**PROBLEM TO SOLVE:** Omit the images, then output each of the records below exactly.

########################################

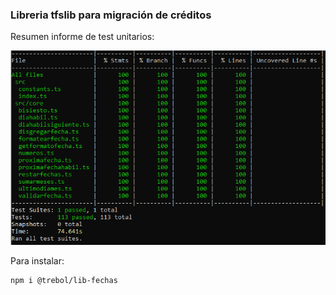### Libreria tfslib para migración de créditos

Resumen informe de test unitarios:

![Git Logo](snapshot.jest.png?raw=true "Git Logo")

Para instalar:
```sh
npm i @trebol/lib-fechas
```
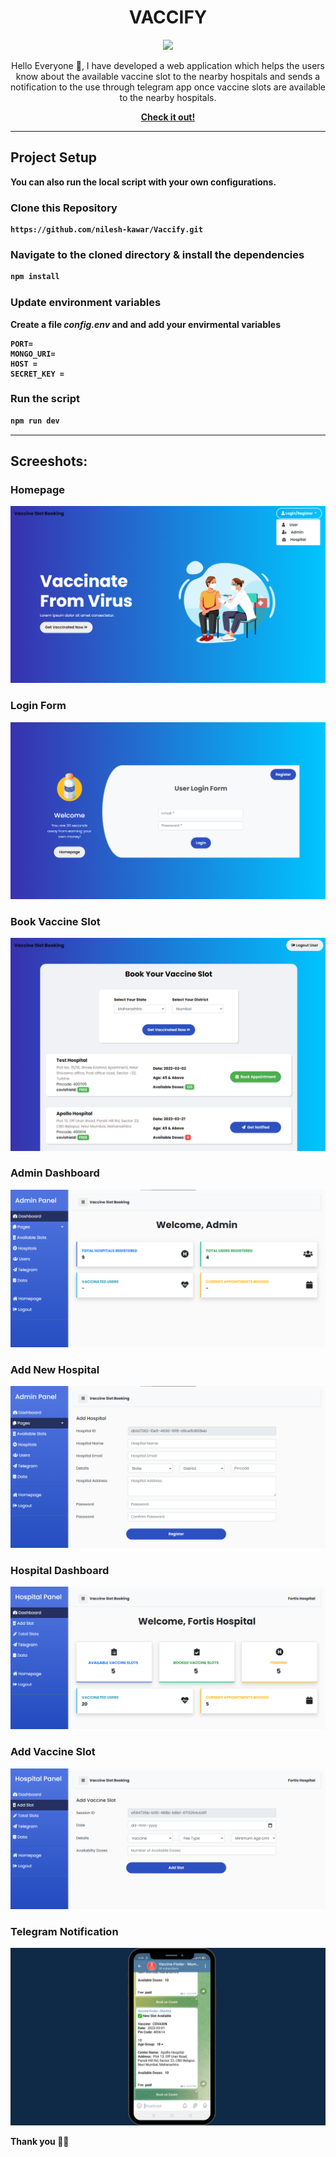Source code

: <h1 align="center"> VACCIFY <br>
</h1>
<p align="center">
 <img src="https://camo.githubusercontent.com/a3ddc56e11d8ceead4484434d8d24835f9de610c940f6886338f5df93631285b/68747470733a2f2f76697369746f722d62616467652e6c616f62692e6963752f62616467653f706167655f69643d76616363696e652d617661696c6162696c6974792d74656c656772616d2d6e6f746966696572" /> </p>

<p align="center"> 
Hello Everyone 👋,
I have developed a web application which helps the users know about the available vaccine slot to the nearby hospitals and sends a notification to the use through telegram app once vaccine slots are available to the nearby hospitals.
</p>
 
 <p align="center"><b><a target="_blank" href="https://vaccify.herokuapp.com/">Check it out!</a><b></p>
 
<hr>
 
 ## Project Setup
 You can also run the local script with your own configurations.
 
 ### Clone this Repository
 ```
https://github.com/nilesh-kawar/Vaccify.git
 ```
 
 ### Navigate to the cloned directory & install the dependencies
 ```bash
 npm install
 ```
 
 ### Update environment variables
 Create a file <i>config.env</i> and and add your envirmental variables
 ```
PORT= 
MONGO_URI= 
HOST =  
SECRET_KEY =  
 ```
 
 ### Run the script
 ```bash
 npm run dev
 ```
 
 <hr>
 
 
 ## Screeshots:
 
  <h3>Homepage</h3>
 <img src="https://github.com/nilesh-kawar/Vaccify/blob/main/screenshots/1-Homepage.png"/>
  
  
  <h3>Login Form</h3>
 <img src="https://github.com/nilesh-kawar/Vaccify/blob/main/screenshots/2-1-Login.png"/>
    
  <h3>Book Vaccine Slot</h3>
 <img src="https://github.com/nilesh-kawar/Vaccify/blob/main/screenshots/User-New-Page.png"/>
    
  <h3>Admin Dashboard</h3>
 <img src="https://github.com/nilesh-kawar/Vaccify/blob/main/screenshots/3-1-Admin-Dashboard.png"/>
    
  <h3>Add New Hospital</h3>
 <img src="https://github.com/nilesh-kawar/Vaccify/blob/main/screenshots/3-2-Add-Hospital.png"/>
    
  <h3>Hospital Dashboard</h3>
 <img src="https://github.com/nilesh-kawar/Vaccify/blob/main/screenshots/4-1-Hospital-Dashboard.png"/>
    
  <h3>Add Vaccine Slot</h3>
 <img src="https://github.com/nilesh-kawar/Vaccify/blob/main/screenshots/4-2-1-Add-slot.png"/>
    
  <h3>Telegram Notification</h3>
 <img src="https://github.com/nilesh-kawar/Vaccify/blob/main/screenshots/Add%20a%20headingwef.png"/>
    
 
 Thank you 🙏🏻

########################################

**EXERCISE ANSWER:**
### Libreria tfslib para migración de créditos

Resumen informe de test unitarios:

![Git Logo](snapshot.jest.png?raw=true "Git Logo")

Para instalar:
```sh
npm i @trebol/lib-fechas
```
Source code

: <h1 align="center"> VACCIFY <br>
</h1>
<p align="center">
 <img src="https://camo.githubusercontent.com/a3ddc56e11d8ceead4484434d8d24835f9de610c940f6886338f5df93631285b/68747470733a2f2f76697369746f722d62616467652e6c616f62692e6963752f62616467653f706167655f69643d76616363696e652d617661696c6162696c6974792d74656c656772616d2d6e6f746966696572" /> </p>

<p align="center"> 
Hello Everyone 👋,
I have developed a web application which helps the users know about the available vaccine slot to the nearby hospitals and sends a notification to the use through telegram app once vaccine slots are available to the nearby hospitals.
</p>
 
 <p align="center"><b><a target="_blank" href="https://vaccify.herokuapp.com/">Check it out!</a><b></p>
 
<hr>
 
 ## Project Setup
 You can also run the local script with your own configurations.
 
 ### Clone this Repository
 ```
https://github.com/nilesh-kawar/Vaccify.git
 ```
 
 ### Navigate to the cloned directory & install the dependencies
 ```bash
 npm install
 ```
 
 ### Update environment variables
 Create a file <i>config.env</i> and and add your envirmental variables
 ```
PORT= 
MONGO_URI= 
HOST =  
SECRET_KEY =  
 ```
 
 ### Run the script
 ```bash
 npm run dev
 ```
 
 <hr>
 
 
 ## Screeshots:
 
  <h3>Homepage</h3>
 <img src="https://github.com/nilesh-kawar/Vaccify/blob/main/screenshots/1-Homepage.png"/>
  
  
  <h3>Login Form</h3>
 <img src="https://github.com/nilesh-kawar/Vaccify/blob/main/screenshots/2-1-Login.png"/>
    
  <h3>Book Vaccine Slot</h3>
 <img src="https://github.com/nilesh-kawar/Vaccify/blob/main/screenshots/User-New-Page.png"/>
    
  <h3>Admin Dashboard</h3>
 <img src="https://github.com/nilesh-kawar/Vaccify/blob/main/screenshots/3-1-Admin-Dashboard.png"/>
    
  <h3>Add New Hospital</h3>
 <img src="https://github.com/nilesh-kawar/Vaccify/blob/main/screenshots/3-2-Add-Hospital.png"/>
    
  <h3>Hospital Dashboard</h3>
 <img src="https://github.com/nilesh-kawar/Vaccify/blob/main/screenshots/4-1-Hospital-Dashboard.png"/>
    
  <h3>Add Vaccine Slot</h3>
 <img src="https://github.com/nilesh-kawar/Vaccify/blob/main/screenshots/4-2-1-Add-slot.png"/>
    
  <h3>Telegram Notification</h3>
 <img src="https://github.com/nilesh-kawar/Vaccify/blob/main/screenshots/Add%20a%20headingwef.png"/>
    
 
 Thank you 🙏🏻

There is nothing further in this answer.